## What you will do
Please restate, word for word, the lines below that begin at the one with "- 思想： 将非0元素拿出来放到数组的前面，最后在数组的尾部补0。" and end at the one with "- 网址：　https://". Leave out all other lines.

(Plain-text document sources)

· · ·

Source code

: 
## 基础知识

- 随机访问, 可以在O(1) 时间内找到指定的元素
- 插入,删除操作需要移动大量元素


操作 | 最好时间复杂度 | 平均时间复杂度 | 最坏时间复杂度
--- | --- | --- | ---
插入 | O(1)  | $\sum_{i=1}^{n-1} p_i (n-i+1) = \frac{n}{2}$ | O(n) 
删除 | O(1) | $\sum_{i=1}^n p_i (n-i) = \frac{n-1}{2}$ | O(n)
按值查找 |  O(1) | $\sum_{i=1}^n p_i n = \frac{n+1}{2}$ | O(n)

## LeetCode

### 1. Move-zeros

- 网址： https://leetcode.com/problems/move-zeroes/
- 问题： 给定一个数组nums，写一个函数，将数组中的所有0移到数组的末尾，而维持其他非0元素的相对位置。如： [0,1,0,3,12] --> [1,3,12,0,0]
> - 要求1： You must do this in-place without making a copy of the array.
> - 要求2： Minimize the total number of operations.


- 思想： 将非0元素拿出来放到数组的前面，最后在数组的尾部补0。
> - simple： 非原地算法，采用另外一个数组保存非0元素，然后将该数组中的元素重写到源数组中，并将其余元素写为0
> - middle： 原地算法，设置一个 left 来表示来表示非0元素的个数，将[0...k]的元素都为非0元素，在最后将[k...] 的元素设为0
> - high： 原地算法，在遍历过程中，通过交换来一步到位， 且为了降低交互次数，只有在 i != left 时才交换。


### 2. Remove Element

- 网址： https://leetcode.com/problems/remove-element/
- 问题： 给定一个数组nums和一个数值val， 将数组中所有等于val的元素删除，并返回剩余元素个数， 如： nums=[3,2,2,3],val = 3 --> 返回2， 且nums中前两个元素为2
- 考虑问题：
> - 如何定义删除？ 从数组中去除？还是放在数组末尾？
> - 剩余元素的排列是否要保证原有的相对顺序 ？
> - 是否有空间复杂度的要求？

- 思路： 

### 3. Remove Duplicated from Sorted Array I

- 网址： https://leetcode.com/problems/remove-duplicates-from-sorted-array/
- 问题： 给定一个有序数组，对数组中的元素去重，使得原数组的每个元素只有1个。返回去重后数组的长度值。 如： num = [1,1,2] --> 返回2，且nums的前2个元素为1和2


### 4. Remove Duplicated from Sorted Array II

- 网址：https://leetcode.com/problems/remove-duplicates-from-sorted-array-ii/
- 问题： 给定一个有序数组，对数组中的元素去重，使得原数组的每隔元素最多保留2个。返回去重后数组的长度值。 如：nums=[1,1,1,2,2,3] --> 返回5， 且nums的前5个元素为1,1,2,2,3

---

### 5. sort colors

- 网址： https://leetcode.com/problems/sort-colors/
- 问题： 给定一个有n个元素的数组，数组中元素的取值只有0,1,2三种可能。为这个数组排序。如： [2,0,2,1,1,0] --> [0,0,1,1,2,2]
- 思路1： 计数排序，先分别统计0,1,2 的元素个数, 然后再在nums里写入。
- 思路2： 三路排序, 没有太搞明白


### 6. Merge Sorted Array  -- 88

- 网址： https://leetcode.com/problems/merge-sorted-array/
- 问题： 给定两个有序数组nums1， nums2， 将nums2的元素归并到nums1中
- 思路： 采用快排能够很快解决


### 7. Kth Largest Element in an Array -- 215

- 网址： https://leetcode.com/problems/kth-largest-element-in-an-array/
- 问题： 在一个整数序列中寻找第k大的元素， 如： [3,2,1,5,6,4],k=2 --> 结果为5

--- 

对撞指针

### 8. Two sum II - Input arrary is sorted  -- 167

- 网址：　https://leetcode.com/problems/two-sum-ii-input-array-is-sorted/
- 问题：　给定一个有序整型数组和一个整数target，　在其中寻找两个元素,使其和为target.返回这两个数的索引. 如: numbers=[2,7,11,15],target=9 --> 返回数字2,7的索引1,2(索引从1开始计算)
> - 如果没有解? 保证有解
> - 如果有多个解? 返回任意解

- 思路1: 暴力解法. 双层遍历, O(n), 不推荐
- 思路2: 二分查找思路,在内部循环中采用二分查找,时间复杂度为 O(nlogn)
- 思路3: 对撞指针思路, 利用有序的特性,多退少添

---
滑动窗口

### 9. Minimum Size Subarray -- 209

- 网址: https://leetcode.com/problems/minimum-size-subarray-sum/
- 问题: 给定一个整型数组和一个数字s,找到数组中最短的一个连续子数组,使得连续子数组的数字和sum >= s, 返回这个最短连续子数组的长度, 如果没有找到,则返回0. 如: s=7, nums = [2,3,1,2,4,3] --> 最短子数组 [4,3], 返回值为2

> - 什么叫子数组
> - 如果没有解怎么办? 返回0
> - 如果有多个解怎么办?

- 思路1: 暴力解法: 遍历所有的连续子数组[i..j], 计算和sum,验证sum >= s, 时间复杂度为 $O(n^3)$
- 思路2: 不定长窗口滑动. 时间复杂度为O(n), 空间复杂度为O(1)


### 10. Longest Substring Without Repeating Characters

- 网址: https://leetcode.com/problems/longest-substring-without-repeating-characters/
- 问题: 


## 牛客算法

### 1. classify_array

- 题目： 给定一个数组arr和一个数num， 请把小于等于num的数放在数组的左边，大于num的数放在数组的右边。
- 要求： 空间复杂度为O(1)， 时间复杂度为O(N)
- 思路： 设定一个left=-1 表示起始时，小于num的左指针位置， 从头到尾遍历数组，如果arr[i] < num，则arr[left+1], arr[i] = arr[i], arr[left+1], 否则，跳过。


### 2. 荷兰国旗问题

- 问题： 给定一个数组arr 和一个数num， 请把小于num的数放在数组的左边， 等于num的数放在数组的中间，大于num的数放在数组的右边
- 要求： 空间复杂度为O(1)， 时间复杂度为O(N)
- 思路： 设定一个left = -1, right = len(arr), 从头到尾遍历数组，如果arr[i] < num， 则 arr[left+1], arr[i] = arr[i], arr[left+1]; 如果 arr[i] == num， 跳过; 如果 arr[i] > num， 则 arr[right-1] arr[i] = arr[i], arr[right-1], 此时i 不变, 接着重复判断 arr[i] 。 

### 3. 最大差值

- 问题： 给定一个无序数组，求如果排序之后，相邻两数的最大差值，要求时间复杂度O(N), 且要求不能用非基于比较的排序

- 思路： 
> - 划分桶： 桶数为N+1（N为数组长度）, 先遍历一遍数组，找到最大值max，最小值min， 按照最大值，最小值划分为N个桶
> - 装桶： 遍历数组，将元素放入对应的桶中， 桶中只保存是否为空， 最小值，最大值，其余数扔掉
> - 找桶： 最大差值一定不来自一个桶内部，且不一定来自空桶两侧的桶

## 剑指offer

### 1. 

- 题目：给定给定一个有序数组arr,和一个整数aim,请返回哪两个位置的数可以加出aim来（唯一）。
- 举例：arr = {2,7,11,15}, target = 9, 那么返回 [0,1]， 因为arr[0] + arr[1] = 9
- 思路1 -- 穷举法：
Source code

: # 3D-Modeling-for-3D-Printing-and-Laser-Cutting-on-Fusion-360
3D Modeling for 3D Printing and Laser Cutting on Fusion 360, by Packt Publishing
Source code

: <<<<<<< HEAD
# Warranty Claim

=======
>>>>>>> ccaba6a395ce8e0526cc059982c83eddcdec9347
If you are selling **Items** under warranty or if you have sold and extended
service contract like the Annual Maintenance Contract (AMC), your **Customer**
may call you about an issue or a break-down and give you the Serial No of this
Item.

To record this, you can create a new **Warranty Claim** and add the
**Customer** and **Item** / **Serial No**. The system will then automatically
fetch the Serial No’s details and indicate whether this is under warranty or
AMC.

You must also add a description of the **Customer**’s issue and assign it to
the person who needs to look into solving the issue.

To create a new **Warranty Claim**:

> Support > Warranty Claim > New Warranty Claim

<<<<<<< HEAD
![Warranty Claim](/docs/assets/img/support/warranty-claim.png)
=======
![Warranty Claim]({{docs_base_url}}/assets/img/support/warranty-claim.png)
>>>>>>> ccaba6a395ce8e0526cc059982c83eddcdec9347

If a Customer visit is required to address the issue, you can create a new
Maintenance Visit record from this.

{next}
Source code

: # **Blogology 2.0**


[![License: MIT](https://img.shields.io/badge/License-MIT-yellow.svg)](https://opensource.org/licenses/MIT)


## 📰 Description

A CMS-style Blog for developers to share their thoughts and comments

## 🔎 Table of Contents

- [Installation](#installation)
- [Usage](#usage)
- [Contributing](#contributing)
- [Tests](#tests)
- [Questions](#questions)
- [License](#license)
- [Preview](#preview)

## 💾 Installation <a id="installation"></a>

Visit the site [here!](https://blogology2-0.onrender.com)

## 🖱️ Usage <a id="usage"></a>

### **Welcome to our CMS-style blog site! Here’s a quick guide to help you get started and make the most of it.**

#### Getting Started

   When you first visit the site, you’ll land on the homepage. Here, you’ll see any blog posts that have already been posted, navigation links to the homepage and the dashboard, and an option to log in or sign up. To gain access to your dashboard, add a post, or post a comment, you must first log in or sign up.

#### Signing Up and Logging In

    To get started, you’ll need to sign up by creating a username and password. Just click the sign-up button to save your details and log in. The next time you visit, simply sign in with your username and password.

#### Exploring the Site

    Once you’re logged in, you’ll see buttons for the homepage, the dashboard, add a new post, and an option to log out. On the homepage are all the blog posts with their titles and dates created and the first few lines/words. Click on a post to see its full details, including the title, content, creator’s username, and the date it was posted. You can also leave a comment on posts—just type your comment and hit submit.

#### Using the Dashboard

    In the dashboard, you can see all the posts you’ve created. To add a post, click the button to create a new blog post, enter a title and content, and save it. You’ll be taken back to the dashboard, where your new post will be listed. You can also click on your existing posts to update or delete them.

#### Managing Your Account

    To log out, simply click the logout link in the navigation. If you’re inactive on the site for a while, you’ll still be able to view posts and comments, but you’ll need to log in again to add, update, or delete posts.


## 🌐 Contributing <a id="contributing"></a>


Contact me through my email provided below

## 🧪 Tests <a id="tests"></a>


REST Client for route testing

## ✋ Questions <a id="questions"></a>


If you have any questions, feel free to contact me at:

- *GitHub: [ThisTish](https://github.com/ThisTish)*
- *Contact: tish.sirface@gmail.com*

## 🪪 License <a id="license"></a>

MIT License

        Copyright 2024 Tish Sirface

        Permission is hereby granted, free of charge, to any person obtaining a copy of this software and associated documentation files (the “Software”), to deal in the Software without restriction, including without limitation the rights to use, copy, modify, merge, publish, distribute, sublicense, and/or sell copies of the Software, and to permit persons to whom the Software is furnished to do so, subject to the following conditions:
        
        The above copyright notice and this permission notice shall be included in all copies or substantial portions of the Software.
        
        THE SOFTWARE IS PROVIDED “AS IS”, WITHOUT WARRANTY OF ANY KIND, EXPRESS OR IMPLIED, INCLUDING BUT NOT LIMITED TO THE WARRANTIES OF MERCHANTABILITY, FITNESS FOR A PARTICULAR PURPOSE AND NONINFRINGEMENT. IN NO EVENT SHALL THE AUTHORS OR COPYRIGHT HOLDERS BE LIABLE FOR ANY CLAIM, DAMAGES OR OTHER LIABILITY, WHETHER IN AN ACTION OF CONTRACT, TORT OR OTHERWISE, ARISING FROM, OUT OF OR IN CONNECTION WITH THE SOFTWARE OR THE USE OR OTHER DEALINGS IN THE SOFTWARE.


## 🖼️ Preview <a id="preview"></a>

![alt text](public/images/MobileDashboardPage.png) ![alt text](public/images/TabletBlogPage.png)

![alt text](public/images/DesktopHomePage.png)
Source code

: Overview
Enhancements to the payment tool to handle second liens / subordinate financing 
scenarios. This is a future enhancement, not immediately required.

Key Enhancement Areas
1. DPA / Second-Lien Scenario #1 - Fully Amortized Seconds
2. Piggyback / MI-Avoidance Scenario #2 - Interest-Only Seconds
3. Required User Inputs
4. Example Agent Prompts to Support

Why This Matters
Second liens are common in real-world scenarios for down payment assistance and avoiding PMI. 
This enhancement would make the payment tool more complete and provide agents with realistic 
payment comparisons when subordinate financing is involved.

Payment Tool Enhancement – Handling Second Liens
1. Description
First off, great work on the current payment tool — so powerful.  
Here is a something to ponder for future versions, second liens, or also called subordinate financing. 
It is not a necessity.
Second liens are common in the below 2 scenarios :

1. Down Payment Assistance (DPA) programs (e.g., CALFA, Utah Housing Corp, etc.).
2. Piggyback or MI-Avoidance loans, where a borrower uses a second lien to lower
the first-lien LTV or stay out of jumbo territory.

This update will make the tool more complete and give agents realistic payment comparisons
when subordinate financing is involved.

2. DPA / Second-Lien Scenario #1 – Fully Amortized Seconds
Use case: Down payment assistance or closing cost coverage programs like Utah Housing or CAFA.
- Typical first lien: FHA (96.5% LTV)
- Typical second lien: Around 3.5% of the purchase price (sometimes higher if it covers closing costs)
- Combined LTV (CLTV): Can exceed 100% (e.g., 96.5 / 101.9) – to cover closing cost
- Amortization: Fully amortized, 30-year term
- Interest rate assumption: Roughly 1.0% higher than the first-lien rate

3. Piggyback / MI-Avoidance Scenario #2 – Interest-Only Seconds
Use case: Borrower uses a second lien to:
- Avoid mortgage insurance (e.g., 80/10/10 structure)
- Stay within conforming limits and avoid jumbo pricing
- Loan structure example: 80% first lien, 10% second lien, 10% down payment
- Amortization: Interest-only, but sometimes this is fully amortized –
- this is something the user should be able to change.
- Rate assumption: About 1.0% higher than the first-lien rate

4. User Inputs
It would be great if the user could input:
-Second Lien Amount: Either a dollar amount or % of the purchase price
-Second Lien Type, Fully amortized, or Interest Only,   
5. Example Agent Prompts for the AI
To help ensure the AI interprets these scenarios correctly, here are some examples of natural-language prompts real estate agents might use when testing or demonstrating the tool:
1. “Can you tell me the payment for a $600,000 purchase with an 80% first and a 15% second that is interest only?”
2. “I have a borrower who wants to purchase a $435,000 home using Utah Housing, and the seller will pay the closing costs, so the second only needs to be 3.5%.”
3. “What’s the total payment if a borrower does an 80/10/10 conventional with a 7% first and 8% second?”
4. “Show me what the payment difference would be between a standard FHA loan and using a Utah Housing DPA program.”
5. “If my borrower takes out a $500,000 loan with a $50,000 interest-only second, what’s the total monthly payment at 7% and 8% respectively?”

· · ·

## Exercise answer
- 思想： 将非0元素拿出来放到数组的前面，最后在数组的尾部补0。
> - simple： 非原地算法，采用另外一个数组保存非0元素，然后将该数组中的元素重写到源数组中，并将其余元素写为0
> - middle： 原地算法，设置一个 left 来表示来表示非0元素的个数，将[0...k]的元素都为非0元素，在最后将[k...] 的元素设为0
> - high： 原地算法，在遍历过程中，通过交换来一步到位， 且为了降低交互次数，只有在 i != left 时才交换。


### 2. Remove Element

- 网址： https://leetcode.com/problems/remove-element/
- 问题： 给定一个数组nums和一个数值val， 将数组中所有等于val的元素删除，并返回剩余元素个数， 如： nums=[3,2,2,3],val = 3 --> 返回2， 且nums中前两个元素为2
- 考虑问题：
> - 如何定义删除？ 从数组中去除？还是放在数组末尾？
> - 剩余元素的排列是否要保证原有的相对顺序 ？
> - 是否有空间复杂度的要求？

- 思路： 

### 3. Remove Duplicated from Sorted Array I

- 网址： https://leetcode.com/problems/remove-duplicates-from-sorted-array/
- 问题： 给定一个有序数组，对数组中的元素去重，使得原数组的每个元素只有1个。返回去重后数组的长度值。 如： num = [1,1,2] --> 返回2，且nums的前2个元素为1和2


### 4. Remove Duplicated from Sorted Array II

- 网址：https://leetcode.com/problems/remove-duplicates-from-sorted-array-ii/
- 问题： 给定一个有序数组，对数组中的元素去重，使得原数组的每隔元素最多保留2个。返回去重后数组的长度值。 如：nums=[1,1,1,2,2,3] --> 返回5， 且nums的前5个元素为1,1,2,2,3

---

### 5. sort colors

- 网址： https://leetcode.com/problems/sort-colors/
- 问题： 给定一个有n个元素的数组，数组中元素的取值只有0,1,2三种可能。为这个数组排序。如： [2,0,2,1,1,0] --> [0,0,1,1,2,2]
- 思路1： 计数排序，先分别统计0,1,2 的元素个数, 然后再在nums里写入。
- 思路2： 三路排序, 没有太搞明白


### 6. Merge Sorted Array  -- 88

- 网址： https://leetcode.com/problems/merge-sorted-array/
- 问题： 给定两个有序数组nums1， nums2， 将nums2的元素归并到nums1中
- 思路： 采用快排能够很快解决


### 7. Kth Largest Element in an Array -- 215

- 网址： https://leetcode.com/problems/kth-largest-element-in-an-array/
- 问题： 在一个整数序列中寻找第k大的元素， 如： [3,2,1,5,6,4],k=2 --> 结果为5

--- 

对撞指针

### 8. Two sum II - Input arrary is sorted  -- 167

- 网址：　https://leetcode.com/problems/two-sum-ii-input-array-is-sorted/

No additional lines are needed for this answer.